▶ **TASK GOAL**:
Extract the first line through the line containing "code per day." from the listing below, exactly as written.

·····

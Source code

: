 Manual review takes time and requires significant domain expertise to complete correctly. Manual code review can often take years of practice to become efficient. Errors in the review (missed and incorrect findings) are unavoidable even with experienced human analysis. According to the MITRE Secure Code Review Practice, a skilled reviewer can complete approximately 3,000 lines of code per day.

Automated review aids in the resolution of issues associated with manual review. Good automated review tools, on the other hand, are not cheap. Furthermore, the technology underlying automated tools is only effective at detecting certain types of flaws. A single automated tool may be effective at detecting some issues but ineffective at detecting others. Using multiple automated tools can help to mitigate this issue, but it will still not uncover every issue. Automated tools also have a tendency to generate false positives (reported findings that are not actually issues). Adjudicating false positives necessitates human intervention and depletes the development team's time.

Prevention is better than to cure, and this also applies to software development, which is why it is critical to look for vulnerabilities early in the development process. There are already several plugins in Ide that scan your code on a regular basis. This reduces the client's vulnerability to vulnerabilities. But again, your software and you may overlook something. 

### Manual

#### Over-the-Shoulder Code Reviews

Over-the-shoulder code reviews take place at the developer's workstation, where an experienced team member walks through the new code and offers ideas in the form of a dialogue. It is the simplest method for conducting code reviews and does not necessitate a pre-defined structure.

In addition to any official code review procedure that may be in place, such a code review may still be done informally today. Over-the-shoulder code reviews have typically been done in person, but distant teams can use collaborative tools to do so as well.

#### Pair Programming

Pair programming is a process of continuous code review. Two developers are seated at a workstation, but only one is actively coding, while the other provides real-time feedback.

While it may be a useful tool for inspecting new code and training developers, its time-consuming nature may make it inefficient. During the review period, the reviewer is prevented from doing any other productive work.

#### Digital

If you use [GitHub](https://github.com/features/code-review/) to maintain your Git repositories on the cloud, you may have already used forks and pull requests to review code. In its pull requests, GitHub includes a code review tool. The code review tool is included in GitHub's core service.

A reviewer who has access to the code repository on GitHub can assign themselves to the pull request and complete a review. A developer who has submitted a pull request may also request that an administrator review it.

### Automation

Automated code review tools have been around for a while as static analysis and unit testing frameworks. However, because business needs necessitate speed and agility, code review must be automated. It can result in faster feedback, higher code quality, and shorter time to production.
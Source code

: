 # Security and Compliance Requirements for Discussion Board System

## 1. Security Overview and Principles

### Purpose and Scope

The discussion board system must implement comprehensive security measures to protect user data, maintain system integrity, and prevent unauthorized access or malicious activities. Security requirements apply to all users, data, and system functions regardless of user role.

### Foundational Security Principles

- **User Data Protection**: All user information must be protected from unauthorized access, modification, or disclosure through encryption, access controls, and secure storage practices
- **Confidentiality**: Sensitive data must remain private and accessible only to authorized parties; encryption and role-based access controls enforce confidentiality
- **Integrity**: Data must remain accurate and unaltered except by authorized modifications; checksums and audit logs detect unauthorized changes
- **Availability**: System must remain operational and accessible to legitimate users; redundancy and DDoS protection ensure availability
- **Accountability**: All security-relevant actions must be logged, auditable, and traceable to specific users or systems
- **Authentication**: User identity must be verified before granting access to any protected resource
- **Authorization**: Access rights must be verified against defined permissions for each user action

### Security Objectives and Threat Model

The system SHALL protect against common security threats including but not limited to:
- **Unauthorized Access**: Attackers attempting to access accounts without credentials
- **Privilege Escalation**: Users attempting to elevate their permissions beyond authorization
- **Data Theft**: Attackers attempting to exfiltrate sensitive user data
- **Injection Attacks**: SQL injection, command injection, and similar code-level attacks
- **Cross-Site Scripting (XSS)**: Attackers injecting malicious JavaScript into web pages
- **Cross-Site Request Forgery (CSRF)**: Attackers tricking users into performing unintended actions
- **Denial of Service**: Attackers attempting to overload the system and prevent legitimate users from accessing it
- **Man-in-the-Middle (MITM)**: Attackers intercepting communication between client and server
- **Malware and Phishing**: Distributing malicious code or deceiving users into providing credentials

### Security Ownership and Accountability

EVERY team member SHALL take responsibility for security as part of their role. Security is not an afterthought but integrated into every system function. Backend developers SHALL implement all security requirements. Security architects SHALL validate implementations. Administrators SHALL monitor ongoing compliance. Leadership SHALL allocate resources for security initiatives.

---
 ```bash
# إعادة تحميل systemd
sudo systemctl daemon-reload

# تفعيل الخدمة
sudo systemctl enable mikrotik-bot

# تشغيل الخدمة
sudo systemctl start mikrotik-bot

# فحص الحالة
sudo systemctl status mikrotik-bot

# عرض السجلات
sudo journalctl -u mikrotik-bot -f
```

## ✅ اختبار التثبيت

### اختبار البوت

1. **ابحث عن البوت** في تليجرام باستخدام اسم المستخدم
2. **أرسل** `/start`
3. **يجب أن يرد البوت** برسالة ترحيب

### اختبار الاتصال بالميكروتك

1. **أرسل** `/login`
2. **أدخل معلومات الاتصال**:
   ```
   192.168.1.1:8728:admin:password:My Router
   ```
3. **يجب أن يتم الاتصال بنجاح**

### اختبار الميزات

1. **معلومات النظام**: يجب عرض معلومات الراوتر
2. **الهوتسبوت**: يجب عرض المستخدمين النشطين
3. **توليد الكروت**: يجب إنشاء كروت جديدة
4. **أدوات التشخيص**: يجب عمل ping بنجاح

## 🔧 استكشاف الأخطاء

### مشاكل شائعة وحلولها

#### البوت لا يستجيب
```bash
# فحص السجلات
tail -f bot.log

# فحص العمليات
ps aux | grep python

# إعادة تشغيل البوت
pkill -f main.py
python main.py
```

·····

▶ **RESPONSE AREA**:
Source code

: Manual review takes time and requires significant domain expertise to complete correctly. Manual code review can often take years of practice to become efficient. Errors in the review (missed and incorrect findings) are unavoidable even with experienced human analysis. According to the MITRE Secure Code Review Practice, a skilled reviewer can complete approximately 3,000 lines of code per day.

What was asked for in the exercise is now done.